A very common case (for example, the Newton steps of a nonlinear solve or the time steps of an implicit ODE/PDE integrator) is that A keeps the same sparsity pattern across solves while only its stored values change. In that case, the symbolic factorization can be reused and only the numeric factorization needs to be redone. This is controlled by the reuse_symbolic keyword on the sparse factorization algorithms, which defaults to true — so you get this behavior automatically and do not need to set it:
solver = LS.UMFPACKFactorization() # reuse_symbolic = true by defaultWhen a new A with an unchanged pattern is given, LinearSolve.jl reuses the cached symbolic factorization and performs only the numeric refactorization. By default it also runs a check_pattern pass to confirm the pattern really is unchanged; if your pattern is guaranteed constant, you can set check_pattern = false to skip that check for a little extra speed. Set reuse_symbolic = false only if the sparsity pattern may change between solves.
Updating the values of A
The caching interface tracks whether the factorization is stale through the assignment linsolve.A = A. Mutating the stored values of A in place does not, on its own, tell the cache that A has changed, so the next solve! will silently reuse the old factorization and return a stale (wrong) result:
linsolve.A.nzval .*= 2 # in-place edit: NOT seen by the cache
LS.solve!(linsolve) # reuses the old factorization -> wrong answerThe supported way to signal that the values changed is to assign A back into the cache. Reassigning the same (now-mutated) matrix object is fine and still reuses the symbolic factorization when the pattern is unchanged:
import LinearSolve as LS
import LinearAlgebra as LA
import SparseArrays
n = 100
A = SparseArrays.sprand(n, n, 0.05) + 10.0 * LA.I
b = rand(n)
prob = LS.LinearProblem(A, b)
linsolve = LS.init(prob, LS.UMFPACKFactorization())

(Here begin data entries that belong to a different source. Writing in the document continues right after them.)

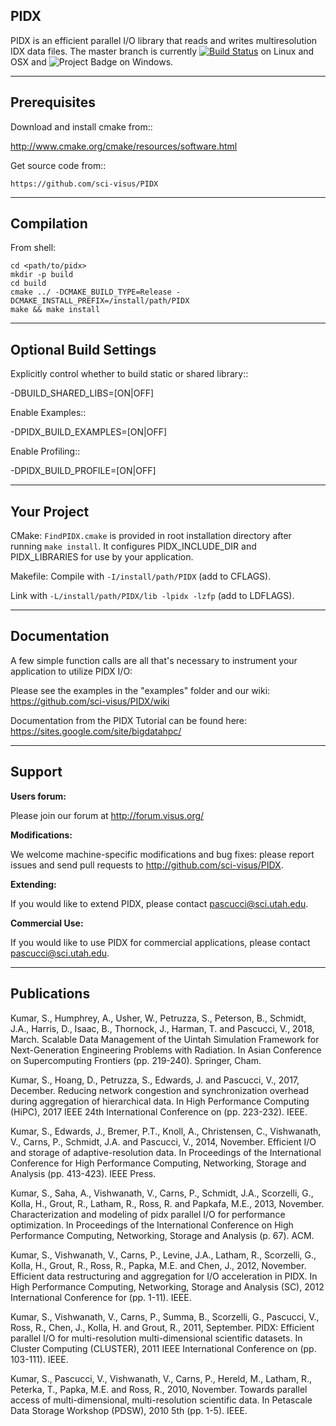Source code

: PIDX
--------------------------------------

PIDX is an efficient parallel I/O library that reads and writes multiresolution IDX data files.
The master branch is currently [![Build Status](https://travis-ci.org/sci-visus/PIDX.svg?branch=master)](https://travis-ci.org/sci-visus/PIDX) on Linux and OSX and <img src="https://ci.appveyor.com/api/projects/status/github/sci-visus/PIDX?svg=true" alt="Project Badge"/> on Windows.

--------------------------------------
Prerequisites 
--------------------------------------

Download and install cmake from:: 

  http://www.cmake.org/cmake/resources/software.html

Get source code from::

	https://github.com/sci-visus/PIDX


--------------------------------------
Compilation
--------------------------------------

From shell:

	cd <path/to/pidx>
	mkdir -p build 
	cd build
	cmake ../ -DCMAKE_BUILD_TYPE=Release -DCMAKE_INSTALL_PREFIX=/install/path/PIDX
	make && make install


--------------------------------------
Optional Build Settings
--------------------------------------

Explicitly control whether to build static or shared library::

  -DBUILD_SHARED_LIBS=[ON|OFF]

Enable Examples::

  -DPIDX_BUILD_EXAMPLES=[ON|OFF]

Enable Profiling::

  -DPIDX_BUILD_PROFILE=[ON|OFF]


--------------------------------------
Your Project
--------------------------------------

CMake:
  ``FindPIDX.cmake`` is provided in root installation directory after running ``make install``. It configures PIDX_INCLUDE_DIR and PIDX_LIBRARIES for use by your application.

Makefile:
  Compile with ``-I/install/path/PIDX`` (add to CFLAGS).

  Link with ``-L/install/path/PIDX/lib -lpidx -lzfp`` (add to LDFLAGS).

--------------------------------------
Documentation
--------------------------------------

A few simple function calls are all that's necessary to instrument your application to utilize PIDX I/O:

Please see the examples in the "examples" folder and our wiki: <https://github.com/sci-visus/PIDX/wiki>

Documentation from the PIDX Tutorial can be found here: <https://sites.google.com/site/bigdatahpc/>

--------------------------------------
Support
--------------------------------------

**Users forum:**

Please join our forum at <http://forum.visus.org/>

**Modifications:**

We welcome machine-specific modifications and bug fixes: please report issues and send pull requests to <http://github.com/sci-visus/PIDX>.

**Extending:**

If you would like to extend PIDX, please contact <pascucci@sci.utah.edu>.

**Commercial Use:**

If you would like to use PIDX for commercial applications, please contact <pascucci@sci.utah.edu>.


--------------------------------------
Publications
--------------------------------------

Kumar, S., Humphrey, A., Usher, W., Petruzza, S., Peterson, B., Schmidt, J.A., Harris, D., Isaac, B., Thornock, J., Harman, T. and Pascucci, V., 2018, March. Scalable Data Management of the Uintah Simulation Framework for Next-Generation Engineering Problems with Radiation. In Asian Conference on Supercomputing Frontiers (pp. 219-240). Springer, Cham.

Kumar, S., Hoang, D., Petruzza, S., Edwards, J. and Pascucci, V., 2017, December. Reducing network congestion and synchronization overhead during aggregation of hierarchical data. In High Performance Computing (HiPC), 2017 IEEE 24th International Conference on (pp. 223-232). IEEE.

Kumar, S., Edwards, J., Bremer, P.T., Knoll, A., Christensen, C., Vishwanath, V., Carns, P., Schmidt, J.A. and Pascucci, V., 2014, November. Efficient I/O and storage of adaptive-resolution data. In Proceedings of the International Conference for High Performance Computing, Networking, Storage and Analysis (pp. 413-423). IEEE Press.

Kumar, S., Saha, A., Vishwanath, V., Carns, P., Schmidt, J.A., Scorzelli, G., Kolla, H., Grout, R., Latham, R., Ross, R. and Papkafa, M.E., 2013, November. Characterization and modeling of pidx parallel I/O for performance optimization. In Proceedings of the International Conference on High Performance Computing, Networking, Storage and Analysis (p. 67). ACM.

Kumar, S., Vishwanath, V., Carns, P., Levine, J.A., Latham, R., Scorzelli, G., Kolla, H., Grout, R., Ross, R., Papka, M.E. and Chen, J., 2012, November. Efficient data restructuring and aggregation for I/O acceleration in PIDX. In High Performance Computing, Networking, Storage and Analysis (SC), 2012 International Conference for (pp. 1-11). IEEE.

Kumar, S., Vishwanath, V., Carns, P., Summa, B., Scorzelli, G., Pascucci, V., Ross, R., Chen, J., Kolla, H. and Grout, R., 2011, September. PIDX: Efficient parallel I/O for multi-resolution multi-dimensional scientific datasets. In Cluster Computing (CLUSTER), 2011 IEEE International Conference on (pp. 103-111). IEEE.

Kumar, S., Pascucci, V., Vishwanath, V., Carns, P., Hereld, M., Latham, R., Peterka, T., Papka, M.E. and Ross, R., 2010, November. Towards parallel access of multi-dimensional, multi-resolution scientific data. In Petascale Data Storage Workshop (PDSW), 2010 5th (pp. 1-5). IEEE.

sol1 = LS.solve!(linsolve)
# Update the values of A (same sparsity pattern), then signal the change:
A.nzval .*= 2
linsolve.A = A # triggers refactorization; symbolic part is reused
sol2 = LS.solve!(linsolve)
sol2.u100-element Vector{Float64}:
0.009641204824247024
0.025945614581122104
0.008929854148420605
0.015362207502316571
0.03462078799278962
0.025749168213308166
-0.001708566780397459
0.006735787308315144
0.038258658918430444
0.019912373268050114
⋮
0.040237222740472124
0.04488068648076178
0.01014360797619324
0.024069562158054933
-0.0004443506636360997
0.006629958745332541
0.011127402725001494
0.02869098213810123
0.034036938952320656Because the pattern is unchanged, sol2 reuses the cached symbolic factorization and only redoes the (cheaper) numeric factorization.
Internally, the cache uses an isfresh flag to mark the factorization as stale, and assigning linsolve.A = A sets it. If you must edit A's values in place and want to avoid touching the matrix field, you can equivalently set linsolve.isfresh = true directly. Prefer linsolve.A = A, as isfresh is an internal detail. Either way, reuse_symbolic = true ensures the symbolic factorization is reused as long as the sparsity pattern is the same.